EXERCISE ->
If an entry holds a picture, drop the picture and restate the rest word for word.

Excerpts from a dataset ->
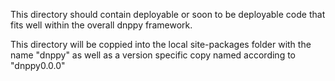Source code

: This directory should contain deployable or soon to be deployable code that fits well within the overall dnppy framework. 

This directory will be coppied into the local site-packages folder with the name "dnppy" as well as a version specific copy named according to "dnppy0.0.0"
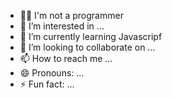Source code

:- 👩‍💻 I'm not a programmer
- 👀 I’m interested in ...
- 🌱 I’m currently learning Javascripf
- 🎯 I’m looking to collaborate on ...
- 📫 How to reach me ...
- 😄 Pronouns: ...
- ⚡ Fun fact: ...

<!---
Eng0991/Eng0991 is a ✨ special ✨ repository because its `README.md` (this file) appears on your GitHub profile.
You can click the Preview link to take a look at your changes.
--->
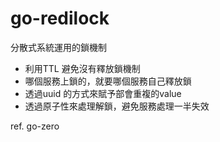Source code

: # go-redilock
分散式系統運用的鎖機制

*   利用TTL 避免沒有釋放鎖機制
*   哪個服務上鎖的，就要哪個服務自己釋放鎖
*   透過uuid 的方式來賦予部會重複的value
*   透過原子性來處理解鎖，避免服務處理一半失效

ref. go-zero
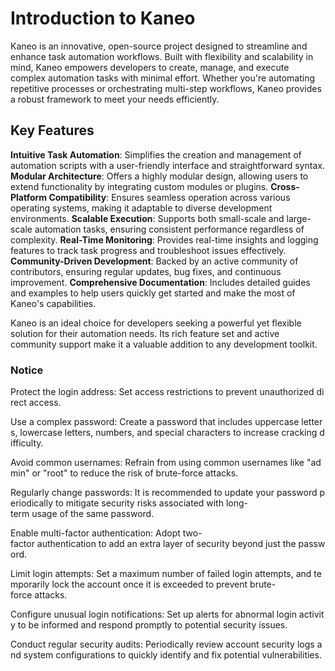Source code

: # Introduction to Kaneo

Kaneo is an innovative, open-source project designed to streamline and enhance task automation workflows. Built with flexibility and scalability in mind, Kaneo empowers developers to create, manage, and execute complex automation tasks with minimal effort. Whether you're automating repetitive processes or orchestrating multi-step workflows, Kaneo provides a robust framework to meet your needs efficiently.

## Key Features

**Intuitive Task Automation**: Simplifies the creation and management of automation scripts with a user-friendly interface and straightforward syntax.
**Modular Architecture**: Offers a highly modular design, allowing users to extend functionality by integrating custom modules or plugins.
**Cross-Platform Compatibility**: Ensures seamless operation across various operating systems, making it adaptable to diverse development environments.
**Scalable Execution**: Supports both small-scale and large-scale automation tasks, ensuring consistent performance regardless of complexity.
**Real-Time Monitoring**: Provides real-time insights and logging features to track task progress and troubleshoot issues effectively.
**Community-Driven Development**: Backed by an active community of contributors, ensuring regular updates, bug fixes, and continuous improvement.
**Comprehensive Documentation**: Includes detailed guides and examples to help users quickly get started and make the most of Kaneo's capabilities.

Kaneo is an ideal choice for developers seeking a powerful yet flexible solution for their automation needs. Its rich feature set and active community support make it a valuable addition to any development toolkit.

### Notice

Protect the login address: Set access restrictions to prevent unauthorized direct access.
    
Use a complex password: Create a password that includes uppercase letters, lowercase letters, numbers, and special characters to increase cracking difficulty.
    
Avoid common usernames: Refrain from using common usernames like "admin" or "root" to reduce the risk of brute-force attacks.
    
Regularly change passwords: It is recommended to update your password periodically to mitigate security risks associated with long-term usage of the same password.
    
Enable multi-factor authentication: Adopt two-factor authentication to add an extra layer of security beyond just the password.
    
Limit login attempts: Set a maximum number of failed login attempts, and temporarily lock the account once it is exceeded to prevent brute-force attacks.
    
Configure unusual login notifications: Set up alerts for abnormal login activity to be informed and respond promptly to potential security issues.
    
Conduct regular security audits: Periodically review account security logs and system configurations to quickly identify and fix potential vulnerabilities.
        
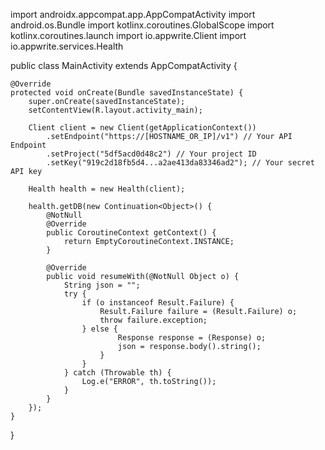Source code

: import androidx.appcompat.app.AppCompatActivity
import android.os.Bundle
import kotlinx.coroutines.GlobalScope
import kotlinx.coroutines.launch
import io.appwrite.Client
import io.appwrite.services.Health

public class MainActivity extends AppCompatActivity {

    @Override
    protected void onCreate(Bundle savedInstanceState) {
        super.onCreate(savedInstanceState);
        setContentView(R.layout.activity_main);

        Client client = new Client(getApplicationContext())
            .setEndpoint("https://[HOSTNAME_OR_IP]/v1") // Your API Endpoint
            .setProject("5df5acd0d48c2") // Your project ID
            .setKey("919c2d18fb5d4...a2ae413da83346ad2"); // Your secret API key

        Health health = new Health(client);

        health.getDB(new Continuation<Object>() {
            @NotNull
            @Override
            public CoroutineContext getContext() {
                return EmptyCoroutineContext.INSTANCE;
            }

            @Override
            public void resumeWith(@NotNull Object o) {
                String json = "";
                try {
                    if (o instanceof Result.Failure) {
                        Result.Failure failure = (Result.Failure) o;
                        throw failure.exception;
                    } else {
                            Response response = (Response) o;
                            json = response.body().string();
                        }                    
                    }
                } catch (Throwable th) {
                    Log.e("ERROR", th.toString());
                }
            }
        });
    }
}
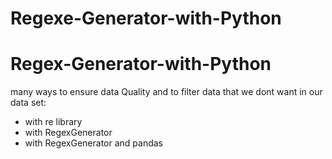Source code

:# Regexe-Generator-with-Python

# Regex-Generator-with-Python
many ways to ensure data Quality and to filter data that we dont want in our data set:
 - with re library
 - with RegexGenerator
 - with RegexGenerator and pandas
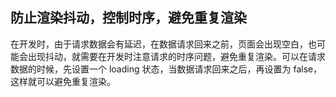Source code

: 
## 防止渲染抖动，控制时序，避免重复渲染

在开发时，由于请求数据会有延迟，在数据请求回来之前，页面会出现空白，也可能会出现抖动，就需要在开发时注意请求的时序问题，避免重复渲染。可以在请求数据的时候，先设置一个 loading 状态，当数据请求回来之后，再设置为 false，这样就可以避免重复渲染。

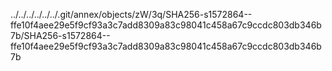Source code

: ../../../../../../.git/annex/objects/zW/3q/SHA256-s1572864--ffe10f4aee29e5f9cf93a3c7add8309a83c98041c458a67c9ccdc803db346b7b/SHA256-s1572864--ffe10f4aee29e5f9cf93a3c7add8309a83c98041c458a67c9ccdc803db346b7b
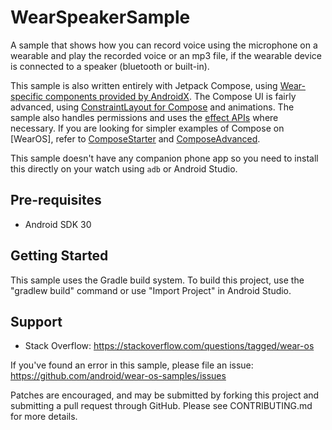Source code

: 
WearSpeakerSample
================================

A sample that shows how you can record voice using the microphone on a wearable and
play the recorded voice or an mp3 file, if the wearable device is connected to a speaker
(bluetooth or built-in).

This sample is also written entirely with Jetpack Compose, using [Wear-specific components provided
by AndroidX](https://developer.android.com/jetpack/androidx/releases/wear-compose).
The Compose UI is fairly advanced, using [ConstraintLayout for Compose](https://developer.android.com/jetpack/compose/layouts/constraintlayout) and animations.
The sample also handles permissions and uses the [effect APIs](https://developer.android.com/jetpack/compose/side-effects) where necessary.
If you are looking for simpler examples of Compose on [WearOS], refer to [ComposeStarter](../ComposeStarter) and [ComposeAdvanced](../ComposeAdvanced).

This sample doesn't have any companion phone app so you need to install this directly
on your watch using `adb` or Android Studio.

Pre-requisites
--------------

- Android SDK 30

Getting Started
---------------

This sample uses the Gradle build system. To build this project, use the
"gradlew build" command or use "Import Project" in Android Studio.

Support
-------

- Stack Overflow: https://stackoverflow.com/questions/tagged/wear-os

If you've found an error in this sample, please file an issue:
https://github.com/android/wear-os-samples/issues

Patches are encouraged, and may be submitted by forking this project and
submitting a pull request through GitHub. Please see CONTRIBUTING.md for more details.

TASK SOLUTION ->
Source code

: This directory should contain deployable or soon to be deployable code that fits well within the overall dnppy framework. 

This directory will be coppied into the local site-packages folder with the name "dnppy" as well as a version specific copy named according to "dnppy0.0.0"
Source code

:- 👩‍💻 I'm not a programmer
- 👀 I’m interested in ...
- 🌱 I’m currently learning Javascripf
- 🎯 I’m looking to collaborate on ...
- 📫 How to reach me ...
- 😄 Pronouns: ...
- ⚡ Fun fact: ...

<!---
Eng0991/Eng0991 is a ✨ special ✨ repository because its `README.md` (this file) appears on your GitHub profile.
You can click the Preview link to take a look at your changes.
--->
Source code

: # go-redilock
分散式系統運用的鎖機制

*   利用TTL 避免沒有釋放鎖機制
*   哪個服務上鎖的，就要哪個服務自己釋放鎖
*   透過uuid 的方式來賦予部會重複的value
*   透過原子性來處理解鎖，避免服務處理一半失效

ref. go-zero
Source code

: # Introduction to Kaneo

Kaneo is an innovative, open-source project designed to streamline and enhance task automation workflows. Built with flexibility and scalability in mind, Kaneo empowers developers to create, manage, and execute complex automation tasks with minimal effort. Whether you're automating repetitive processes or orchestrating multi-step workflows, Kaneo provides a robust framework to meet your needs efficiently.

## Key Features

**Intuitive Task Automation**: Simplifies the creation and management of automation scripts with a user-friendly interface and straightforward syntax.
**Modular Architecture**: Offers a highly modular design, allowing users to extend functionality by integrating custom modules or plugins.
**Cross-Platform Compatibility**: Ensures seamless operation across various operating systems, making it adaptable to diverse development environments.
**Scalable Execution**: Supports both small-scale and large-scale automation tasks, ensuring consistent performance regardless of complexity.
**Real-Time Monitoring**: Provides real-time insights and logging features to track task progress and troubleshoot issues effectively.
**Community-Driven Development**: Backed by an active community of contributors, ensuring regular updates, bug fixes, and continuous improvement.
**Comprehensive Documentation**: Includes detailed guides and examples to help users quickly get started and make the most of Kaneo's capabilities.

Kaneo is an ideal choice for developers seeking a powerful yet flexible solution for their automation needs. Its rich feature set and active community support make it a valuable addition to any development toolkit.

### Notice

Protect the login address: Set access restrictions to prevent unauthorized direct access.
    
Use a complex password: Create a password that includes uppercase letters, lowercase letters, numbers, and special characters to increase cracking difficulty.
    
Avoid common usernames: Refrain from using common usernames like "admin" or "root" to reduce the risk of brute-force attacks.
    
Regularly change passwords: It is recommended to update your password periodically to mitigate security risks associated with long-term usage of the same password.
    
Enable multi-factor authentication: Adopt two-factor authentication to add an extra layer of security beyond just the password.
    
Limit login attempts: Set a maximum number of failed login attempts, and temporarily lock the account once it is exceeded to prevent brute-force attacks.
    
Configure unusual login notifications: Set up alerts for abnormal login activity to be informed and respond promptly to potential security issues.
    
Conduct regular security audits: Periodically review account security logs and system configurations to quickly identify and fix potential vulnerabilities.
        
Source code

: import androidx.appcompat.app.AppCompatActivity
import android.os.Bundle
import kotlinx.coroutines.GlobalScope
import kotlinx.coroutines.launch
import io.appwrite.Client
import io.appwrite.services.Health

public class MainActivity extends AppCompatActivity {

    @Override
    protected void onCreate(Bundle savedInstanceState) {
        super.onCreate(savedInstanceState);
        setContentView(R.layout.activity_main);

        Client client = new Client(getApplicationContext())
            .setEndpoint("https://[HOSTNAME_OR_IP]/v1") // Your API Endpoint
            .setProject("5df5acd0d48c2") // Your project ID
            .setKey("919c2d18fb5d4...a2ae413da83346ad2"); // Your secret API key

        Health health = new Health(client);

        health.getDB(new Continuation<Object>() {
            @NotNull
            @Override
            public CoroutineContext getContext() {
                return EmptyCoroutineContext.INSTANCE;
            }

            @Override
            public void resumeWith(@NotNull Object o) {
                String json = "";
                try {
                    if (o instanceof Result.Failure) {
                        Result.Failure failure = (Result.Failure) o;
                        throw failure.exception;
                    } else {
                            Response response = (Response) o;
                            json = response.body().string();
                        }                    
                    }
                } catch (Throwable th) {
                    Log.e("ERROR", th.toString());
                }
            }
        });
    }
}
Source code

:# Regexe-Generator-with-Python

# Regex-Generator-with-Python
many ways to ensure data Quality and to filter data that we dont want in our data set:
 - with re library
 - with RegexGenerator
 - with RegexGenerator and pandas
Source code

: 
## 防止渲染抖动，控制时序，避免重复渲染

在开发时，由于请求数据会有延迟，在数据请求回来之前，页面会出现空白，也可能会出现抖动，就需要在开发时注意请求的时序问题，避免重复渲染。可以在请求数据的时候，先设置一个 loading 状态，当数据请求回来之后，再设置为 false，这样就可以避免重复渲染。

Source code

: ../../../../../../.git/annex/objects/zW/3q/SHA256-s1572864--ffe10f4aee29e5f9cf93a3c7add8309a83c98041c458a67c9ccdc803db346b7b/SHA256-s1572864--ffe10f4aee29e5f9cf93a3c7add8309a83c98041c458a67c9ccdc803db346b7b
Source code

: 
WearSpeakerSample
================================

A sample that shows how you can record voice using the microphone on a wearable and
play the recorded voice or an mp3 file, if the wearable device is connected to a speaker
(bluetooth or built-in).

This sample is also written entirely with Jetpack Compose, using [Wear-specific components provided
by AndroidX](https://developer.android.com/jetpack/androidx/releases/wear-compose).
The Compose UI is fairly advanced, using [ConstraintLayout for Compose](https://developer.android.com/jetpack/compose/layouts/constraintlayout) and animations.
The sample also handles permissions and uses the [effect APIs](https://developer.android.com/jetpack/compose/side-effects) where necessary.
If you are looking for simpler examples of Compose on [WearOS], refer to [ComposeStarter](../ComposeStarter) and [ComposeAdvanced](../ComposeAdvanced).

This sample doesn't have any companion phone app so you need to install this directly
on your watch using `adb` or Android Studio.

Pre-requisites
--------------

- Android SDK 30

Getting Started
---------------

This sample uses the Gradle build system. To build this project, use the
"gradlew build" command or use "Import Project" in Android Studio.

Support
-------

- Stack Overflow: https://stackoverflow.com/questions/tagged/wear-os

If you've found an error in this sample, please file an issue:
https://github.com/android/wear-os-samples/issues

Patches are encouraged, and may be submitted by forking this project and
submitting a pull request through GitHub. Please see CONTRIBUTING.md for more details.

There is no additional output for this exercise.